• [Provided records]

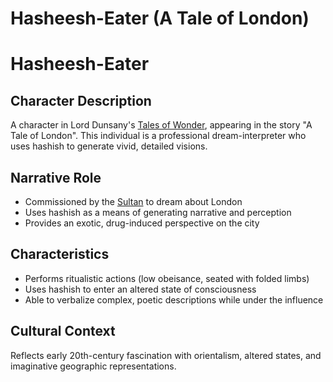 # Hasheesh-Eater (A Tale of London)

# Hasheesh-Eater

## Character Description
A character in Lord Dunsany's [Tales of Wonder](./tales-of-wonder.md), appearing in the story "A Tale of London". This individual is a professional dream-interpreter who uses hashish to generate vivid, detailed visions.

## Narrative Role
- Commissioned by the [Sultan](./sultan-a-tale-of-london.md) to dream about London
- Uses hashish as a means of generating narrative and perception
- Provides an exotic, drug-induced perspective on the city

## Characteristics
- Performs ritualistic actions (low obeisance, seated with folded limbs)
- Uses hashish to enter an altered state of consciousness
- Able to verbalize complex, poetic descriptions while under the influence

## Cultural Context
Reflects early 20th-century fascination with orientalism, altered states, and imaginative geographic representations.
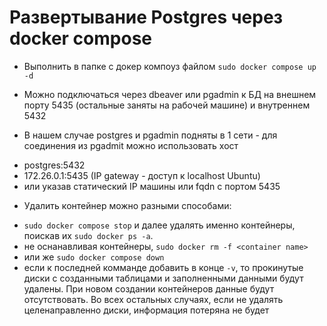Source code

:# Развертывание Postgres через docker compose 
- Выполнить в папке с докер компоуз файлом
`sudo docker compose up -d` 

- Можно подключаться через dbeaver или pgadmin к БД на внешнем порту 5435 (остальные заняты на рабочей машине) и внутреннем 5432
- В нашем случае postgres и pgadmin подняты в 1 сети - для соединения из pgadmit можно использовать хост 
* postgres:5432
* 172.26.0.1:5435 (IP gateway - доступ к localhost Ubuntu)
* или указав статический IP машины или fqdn с портом 5435

- Удалить контейнер можно разными способами:
* `sudo docker compose stop` и далее удалять именно контейнеры, поискав их `sudo docker ps -a`.
* не оснанавливая контейнеры, `sudo docker rm -f <container name>`
* или же `sudo docker compose down`
* если к последней комманде добавить в конце `-v`, то прокинутые диски с созданными таблицами и заполненными данными будут удалены. При новом создании контейнеров данные будут отсутствовать. Во всех остальных случаях, если не удалять целенаправленно диски, информация потеряна не будет

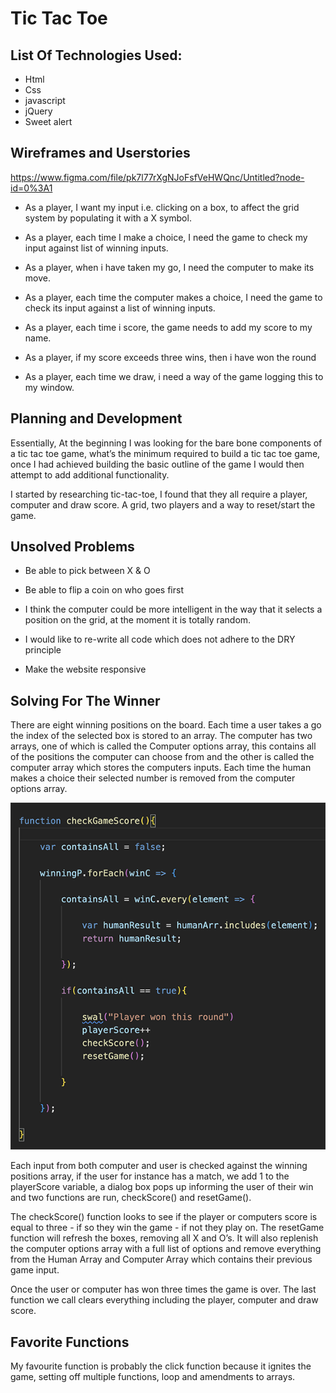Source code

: # Tic Tac Toe


## List Of Technologies Used:

* Html
* Css
* javascript
* jQuery
* Sweet alert


## Wireframes and Userstories 

https://www.figma.com/file/pk7l77rXgNJoFsfVeHWQnc/Untitled?node-id=0%3A1


* As a player, I want my input i.e. clicking on a box, to affect the grid system by populating it with a X symbol.

* As a player, each time I make a choice, I need the game to check my input against list of winning inputs.

* As a player, when i have taken my go, I need the computer to make its move.

* As a player, each time the computer makes a choice, I need the game to check its input against a list of winning inputs.

* As a player, each time i score, the game needs to add my score to my name.

* As a player, if my score exceeds three wins, then i have won the round 

* As a player, each time we draw, i need a way of the game logging this to my window.


## Planning and Development

Essentially, At the beginning I was looking for the bare bone components of a tic tac
toe game, what’s the minimum required to build a tic tac toe game, once I had achieved 
building the basic outline of the game I would then attempt to add additional 
functionality.

I started by researching tic-tac-toe, I found that they all require a 
player, computer and draw score. A grid, two players and a way to reset/start the 
game.

## Unsolved Problems

* Be able to pick between X & O

* Be able to flip a coin on who goes first 

* I think the computer could be more intelligent in the way that it selects a position on the 
grid, at the moment it is totally random.

* I would like to re-write all code which does not adhere to the DRY principle 

* Make the website responsive 

## Solving For The Winner

There are eight winning positions on the board. Each time a user takes a go the index
of the selected box is stored to an array. The computer has two arrays, one of which
is called the Computer options array, this contains all of the positions the computer
can choose from and the other is called the computer array which stores the computers 
inputs. Each time the human makes a choice their selected number is removed from the 
computer options array. 

![Checking For User Winning Position](/game_logic.png)

Each input from both computer and user is checked against the winning positions array,
if the user for instance has a match, we add 1 to the playerScore variable, a dialog 
box pops up informing the user of their win and two functions are run, checkScore() 
and resetGame().

The checkScore() function looks to see if the player or computers score is equal to 
three - if so they win the game -  if not they play on. The resetGame function will 
refresh the boxes, removing all X and O’s. It will also replenish the computer options
array with a full list of options and remove everything from the Human Array and 
Computer Array which contains their previous game input.

Once the user or computer has won three times the game is over. The last function we 
call clears everything including the player, computer and draw score.

## Favorite Functions

My favourite function is probably the click function because it ignites the game, setting off multiple functions, loop and amendments to arrays.
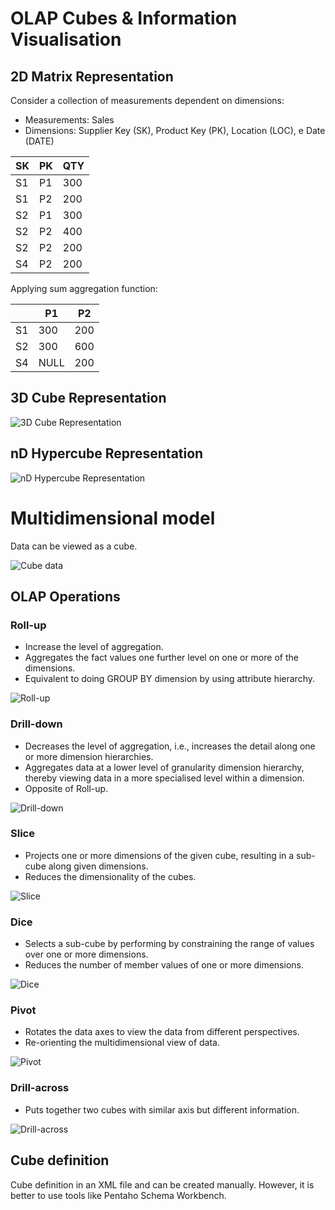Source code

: # OLAP Cubes & Information Visualisation

## 2D Matrix Representation

Consider a collection of measurements dependent on dimensions:
- Measurements: Sales
- Dimensions: Supplier Key (SK), Product Key (PK), Location (LOC), e Date (DATE)

| SK | PK | QTY |
| -- | -- | --- |
| S1 | P1 | 300 |
| S1 | P2 | 200 |
| S2 | P1 | 300 |
| S2 | P2 | 400 |
| S2 | P2 | 200 |
| S4 | P2 | 200 |

Applying sum aggregation function:

|   | P1 | P2 |
| - | -- | -- |
| S1 | 300 | 200 |
| S2 | 300 | 600 |
| S4 | NULL | 200 |

## 3D Cube Representation

![3D Cube Representation](Imagens/04%20-%203D%20Cube%20Representation.png)

## nD Hypercube Representation

![nD Hypercube Representation](Imagens/04%20-%20nD%20Cube%20Representation.png)

# Multidimensional model

Data can be viewed as a cube.

![Cube data](Imagens/04%20-%20Cube%20data.png)

## OLAP Operations

### Roll-up

- Increase the level of aggregation.
- Aggregates the fact values one further level on one or more of the dimensions.
- Equivalent to doing GROUP BY dimension by using attribute hierarchy.

![Roll-up](Imagens/04%20-%20Roll-up.png)

### Drill-down

- Decreases the level of aggregation, i.e., increases the detail along one or more dimension hierarchies.
- Aggregates data at a lower level of granularity dimension hierarchy, thereby viewing data in a more specialised level within a dimension.
- Opposite of Roll-up.

![Drill-down](Imagens/04%20-%20Drill-down.png)

### Slice

- Projects one or more dimensions of the given cube, resulting in a sub-cube along given dimensions.
- Reduces the dimensionality of the cubes.

![Slice](Imagens/04%20-%20Slice.png)

### Dice

- Selects a sub-cube by performing by constraining the range of values over one or more dimensions.
- Reduces the number of member values of one or more dimensions.

![Dice](Imagens/04%20-%20Dice.png)

### Pivot

- Rotates the data axes to view the data from different perspectives.
- Re-orienting the multidimensional view of data.

![Pivot](Imagens/04%20-%20Pivot.png)

### Drill-across

- Puts together two cubes with similar axis but different information.

![Drill-across](Imagens/04%20-%20Drill-across.png)

## Cube definition

Cube definition in an XML file and can be created manually. However, it is better to use tools like Pentaho Schema Workbench.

• [Task details] Please reproduce the listing exactly from its opening line through the line that contains "- Удалить контейнер", both included, with all pictures omitted.

• [Output of the task]
 # Hasheesh-Eater (A Tale of London)

# Hasheesh-Eater

## Character Description
A character in Lord Dunsany's [Tales of Wonder](./tales-of-wonder.md), appearing in the story "A Tale of London". This individual is a professional dream-interpreter who uses hashish to generate vivid, detailed visions.

## Narrative Role
- Commissioned by the [Sultan](./sultan-a-tale-of-london.md) to dream about London
- Uses hashish as a means of generating narrative and perception
- Provides an exotic, drug-induced perspective on the city

## Characteristics
- Performs ritualistic actions (low obeisance, seated with folded limbs)
- Uses hashish to enter an altered state of consciousness
- Able to verbalize complex, poetic descriptions while under the influence

## Cultural Context
Reflects early 20th-century fascination with orientalism, altered states, and imaginative geographic representations.
Source code

:# Развертывание Postgres через docker compose 
- Выполнить в папке с докер компоуз файлом
`sudo docker compose up -d` 

- Можно подключаться через dbeaver или pgadmin к БД на внешнем порту 5435 (остальные заняты на рабочей машине) и внутреннем 5432
- В нашем случае postgres и pgadmin подняты в 1 сети - для соединения из pgadmit можно использовать хост 
* postgres:5432
* 172.26.0.1:5435 (IP gateway - доступ к localhost Ubuntu)
* или указав статический IP машины или fqdn с портом 5435

- Удалить контейнер можно разными способами:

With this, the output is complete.